Once they are employed at an average rate of $25 per hour, ($50,000 per year), these newly hired workers could add $475 billion to the nation's gross domestic product, and simultaneously reduce spending for unemployment compensation and prisons by a huge amount. The nation's economic pie would grow significantly as unemployment went down. Congress could start this process by creating, say, $50 billion ($200 per citizen) in debt-free interest-free money (i.e. "greenbacks"), then use it to fund $50 billion worth of public works projects, as President Obama has already proposed. Congress would then monitor the results, and make adjustments as needed. Meanwhile the Fed (newly merged with the Treasury Department) could raise bank reserve rates, not interest rates, to make checking and savings accounts more secure.
Guernsey's revolutionary discovery is instructive and its experience provides a guide-road to our own possible future
Guernsey is an island state located among the British Channel Islands about 75 miles south of Great Britain. In 1816 its sea walls were crumbling, its roads were muddy and only 4 1/2 feet wide. Guernsey's debt was 19,000 pounds. The island's annual income was 3,000 pounds of which 2,400 had to be used to pay interest on its debt. Not surprisingly, its residents were leaving Guernsey and there was little employment.
Then the government of Guernsey created and issued new, interest-free, government-issued currency worth 6,000 pounds.
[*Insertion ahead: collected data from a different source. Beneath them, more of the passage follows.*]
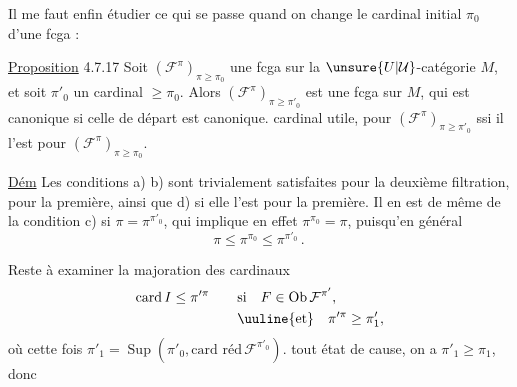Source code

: Il me faut enfin étudier ce qui se
passe quand on change le cardinal initial
$\pi_0$ d'une fcga :

\uline{Proposition} 4.7.17 Soit $(\mathcal F^\pi)_{\pi\geq\pi_0}$ une fcga
sur la $\unsure{U|\mathcal U}$-catégorie $M$, et soit $\pi'_0$ un
cardinal $\geq\pi_0$. Alors $(\mathcal F^\pi)_{\pi\geq\pi'_0}$ est une
fcga sur $M$, qui est canonique si
celle de départ  est canonique. 
 cardinal  utile,  pour
$(\mathcal F^\pi)_{\pi\geq\pi'_0}$ ssi il l'est pour $(\mathcal F^\pi)_{\pi\geq\pi_0}$.
%

\uline{Dém} Les conditions a) b) sont trivialement
satisfaites pour la deuxième filtration,
   pour la première,
ainsi que d) si elle l'est pour la première.
Il en est de même de la condition
c) si $\pi=\pi^{\pi'_0}$, qui implique en effet
$\pi^{\pi_0}=\pi$, puisqu'en général
\[
\pi\leq\pi^{\pi_0}\leq\pi^{\pi'_0}\mathpunct{.}
\]

Reste à examiner la majoration des
cardinaux
\[
\begin{aligned}
\operatorname{card} I\leq\pi'^{\pi}\qquad &\text{si}\quad F\in\operatorname{Ob}\mathcal F^{\pi'},\\
&\text{\uuline{et}}\quad\pi'^{\pi}\geq\pi'_1,
\end{aligned}
\]
où cette fois $\pi'_1=\operatorname{Sup}(\pi'_0,\text{card réd}\,\mathcal F^{\pi'_0})$. 
 tout état de cause, on a $\pi'_1\geq\pi_1$, donc
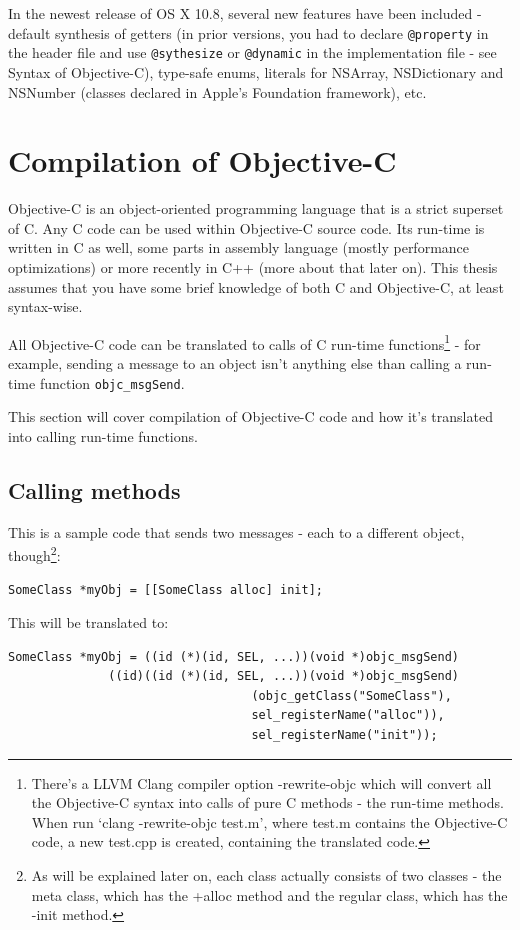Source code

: \documentclass[a4paper, 11pt, fleqn]{book}
\begin{document}
In the newest release of OS X 10.8, several new features have been included - default synthesis of getters (in prior versions, you had to declare \verb=@property= in the header file and use \verb=@sythesize= or \verb=@dynamic= in the implementation file - see Syntax of Objective-C), type-safe enums, literals for NSArray, NSDictionary and NSNumber (classes declared in Apple's Foundation framework), etc.

\section{Compilation of Objective-C}

Objective-C is an object-oriented programming language that is a strict superset of C. Any C code can be used within Objective-C source code. Its run-time is written in C as well, some parts in assembly language (mostly performance optimizations) or more recently in C++ (more about that later on). This thesis assumes that you have some brief knowledge of both C and Objective-C, at least syntax-wise.

All Objective-C code can be translated to calls of C run-time functions\footnote{There's a LLVM Clang compiler option -rewrite-objc which will convert all the Objective-C syntax into calls of pure C methods - the run-time methods. When run `clang -rewrite-objc test.m', where test.m contains the Objective-C code, a new test.cpp is created, containing the translated code.} - for example, sending a message to an object isn't anything else than calling a run-time function \verb=objc_msgSend=.

This section will cover compilation of Objective-C code and how it's translated into calling run-time functions.

\subsection{Calling methods}

This is a sample code that sends two messages - each to a different object, though\footnote{As will be explained later on, each class actually consists of two classes - the meta class, which has the +alloc method and the regular class, which has the -init method.}:
\begin{verbatim}SomeClass *myObj = [[SomeClass alloc] init];\end{verbatim}

This will be translated to:
\begin{verbatim}SomeClass *myObj = ((id (*)(id, SEL, ...))(void *)objc_msgSend)
              ((id)((id (*)(id, SEL, ...))(void *)objc_msgSend)
                                  (objc_getClass("SomeClass"),
                                  sel_registerName("alloc")), 
                                  sel_registerName("init"));
\end{verbatim}
\end{document}
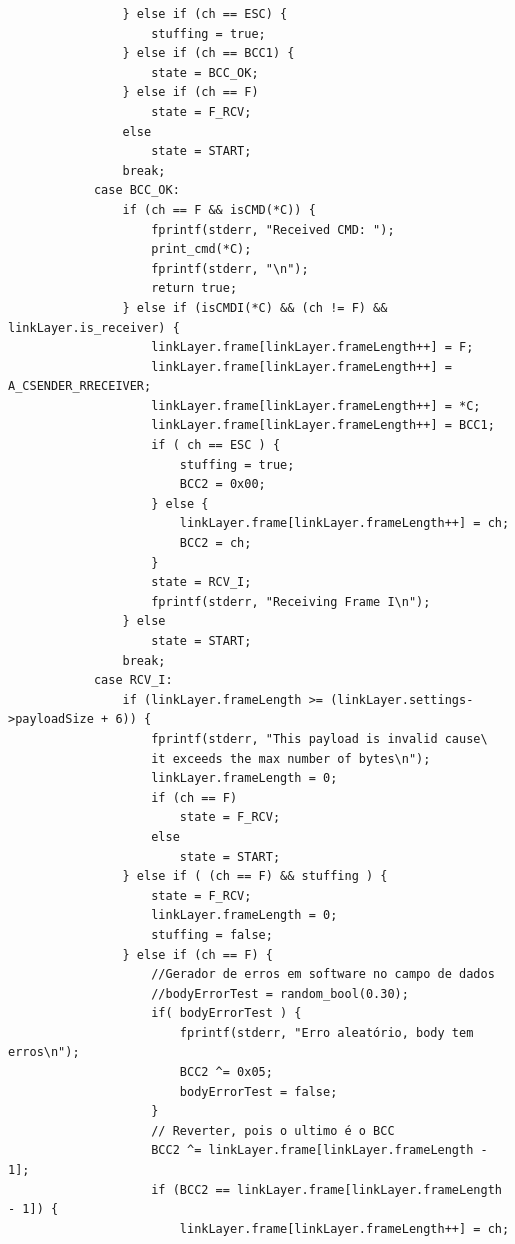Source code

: \documentclass[a4paper]{article}
\begin{document}
\begin{verbatim}
                } else if (ch == ESC) {
                    stuffing = true;
                } else if (ch == BCC1) {
                    state = BCC_OK;
                } else if (ch == F)
                    state = F_RCV;
                else
                    state = START;
                break;
            case BCC_OK:
                if (ch == F && isCMD(*C)) {
                    fprintf(stderr, "Received CMD: ");
                    print_cmd(*C);
                    fprintf(stderr, "\n");
                    return true;
                } else if (isCMDI(*C) && (ch != F) && linkLayer.is_receiver) {
                    linkLayer.frame[linkLayer.frameLength++] = F;
                    linkLayer.frame[linkLayer.frameLength++] = A_CSENDER_RRECEIVER;
                    linkLayer.frame[linkLayer.frameLength++] = *C;
                    linkLayer.frame[linkLayer.frameLength++] = BCC1;
                    if ( ch == ESC ) {
                        stuffing = true;
                        BCC2 = 0x00;
                    } else {
                        linkLayer.frame[linkLayer.frameLength++] = ch;
                        BCC2 = ch;
                    }
                    state = RCV_I;
                    fprintf(stderr, "Receiving Frame I\n");
                } else
                    state = START;
                break;
            case RCV_I:
                if (linkLayer.frameLength >= (linkLayer.settings->payloadSize + 6)) {
                    fprintf(stderr, "This payload is invalid cause\
                    it exceeds the max number of bytes\n");
                    linkLayer.frameLength = 0;
                    if (ch == F)
                        state = F_RCV;
                    else
                        state = START;
                } else if ( (ch == F) && stuffing ) {
                    state = F_RCV;
                    linkLayer.frameLength = 0;
                    stuffing = false;
                } else if (ch == F) {
                    //Gerador de erros em software no campo de dados
                    //bodyErrorTest = random_bool(0.30);
                    if( bodyErrorTest ) {
                        fprintf(stderr, "Erro aleatório, body tem erros\n");
                        BCC2 ^= 0x05;
                        bodyErrorTest = false;
                    }
                    // Reverter, pois o ultimo é o BCC
                    BCC2 ^= linkLayer.frame[linkLayer.frameLength - 1];
                    if (BCC2 == linkLayer.frame[linkLayer.frameLength - 1]) {
                        linkLayer.frame[linkLayer.frameLength++] = ch;

\end{verbatim}
\end{document}
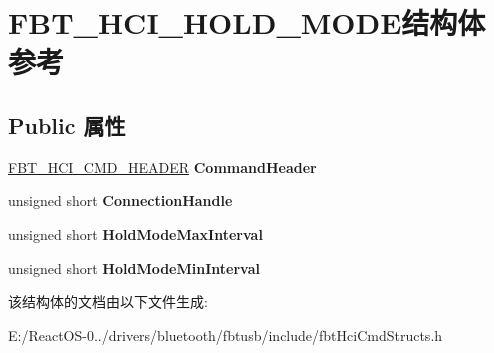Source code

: \hypertarget{struct_f_b_t___h_c_i___h_o_l_d___m_o_d_e}{}\section{F\+B\+T\+\_\+\+H\+C\+I\+\_\+\+H\+O\+L\+D\+\_\+\+M\+O\+D\+E结构体 参考}
\label{struct_f_b_t___h_c_i___h_o_l_d___m_o_d_e}
\subsection*{Public 属性}
\begin{DoxyCompactItemize}
\item 
\mbox{\label{struct_f_b_t___h_c_i___h_o_l_d___m_o_d_e_a8e093e66ff0c0ea19602a75a23ada92a}} 
\hyperlink{struct_f_b_t___h_c_i___c_m_d___h_e_a_d_e_r}{F\+B\+T\+\_\+\+H\+C\+I\+\_\+\+C\+M\+D\+\_\+\+H\+E\+A\+D\+ER} {\bfseries Command\+Header}
\item 
\mbox{\label{struct_f_b_t___h_c_i___h_o_l_d___m_o_d_e_a0a3a4fa1c20585f0214374c156ec77d5}} 
unsigned short {\bfseries Connection\+Handle}
\item 
\mbox{\label{struct_f_b_t___h_c_i___h_o_l_d___m_o_d_e_a25a7ec1bd7ce5847f1bfc8bc1468ce57}} 
unsigned short {\bfseries Hold\+Mode\+Max\+Interval}
\item 
\mbox{\label{struct_f_b_t___h_c_i___h_o_l_d___m_o_d_e_a80056978e3012cb25b026a4187929f9f}} 
unsigned short {\bfseries Hold\+Mode\+Min\+Interval}
\end{DoxyCompactItemize}


该结构体的文档由以下文件生成\+:\begin{DoxyCompactItemize}
\item 
E\+:/\+React\+O\+S-\/0../drivers/bluetooth/fbtusb/include/fbt\+Hci\+Cmd\+Structs.\+h\end{DoxyCompactItemize}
Some 4,000 pounds were immediately used to start the repairs of the sea walls. In 1820, another 4,500 pounds of interest-free government currency were issued and also put to work. In 1821, yet another 10,000; in 1824, 5,000; in 1826, 20,000. By 1837, 50,000 pounds of interest-free government notes ("greenbacks") had been issued, interest free, for the primary use of projects like sea walls, roads, the marketplace, churches, and colleges. This sum more than doubled the island's money supply during this thirteen year period, but there was no inflation. In the year 1914, as the British restricted the expansion of their money supply due to World War I, the people of Guernsey commenced to issue another 142,000 pounds of interest-free, government-created money, over the next four years, and never looked back. By 1958, over 542,000 pounds of this kind of money had been issued, all without inflation and without borrowing from private bankers.
In 1990 there were $13 million worth of interest-free government-issued notes in circulation. A visitor to the island that year later wrote:
"I returned from Guernsey last weekend. It is a fascinating little island. There are about 60,000 permanent residents on the island. The average family owns 3.3 cars, their unemployment rate is zero and their standard of living is very high. There is no public debt. Instead, there is a surplus of public funds which earn interest. The Guernsey Treasury increased the money supply of the island by 40% in the last three-year period, and this increase did not cause any inflation. The price for a gallon of gasoline in England translates to about $5US, whereas the price in Guernsey is about $2US. Contrary to the teachings of current economics in all higher institutions, inflation is not necessarily related to the volume of money in circulation but rather to the size of the commercial debt."
What you have just read is an edited, expanded and clarified excerpt from this article. None of its facts or statistics were changed in the process of rewriting this excerpt.
"I care not what puppet is placed on the throne of England to rule the Empire upon which the sun never sets. The man that controls Britain's money supply, controls the British Empire. And I control the money supply."
--said by a fabulously wealthy London financier who was one of the founders of an international and parasitic banking dynasty that has surreptitiously sucked our blood for a hundred years.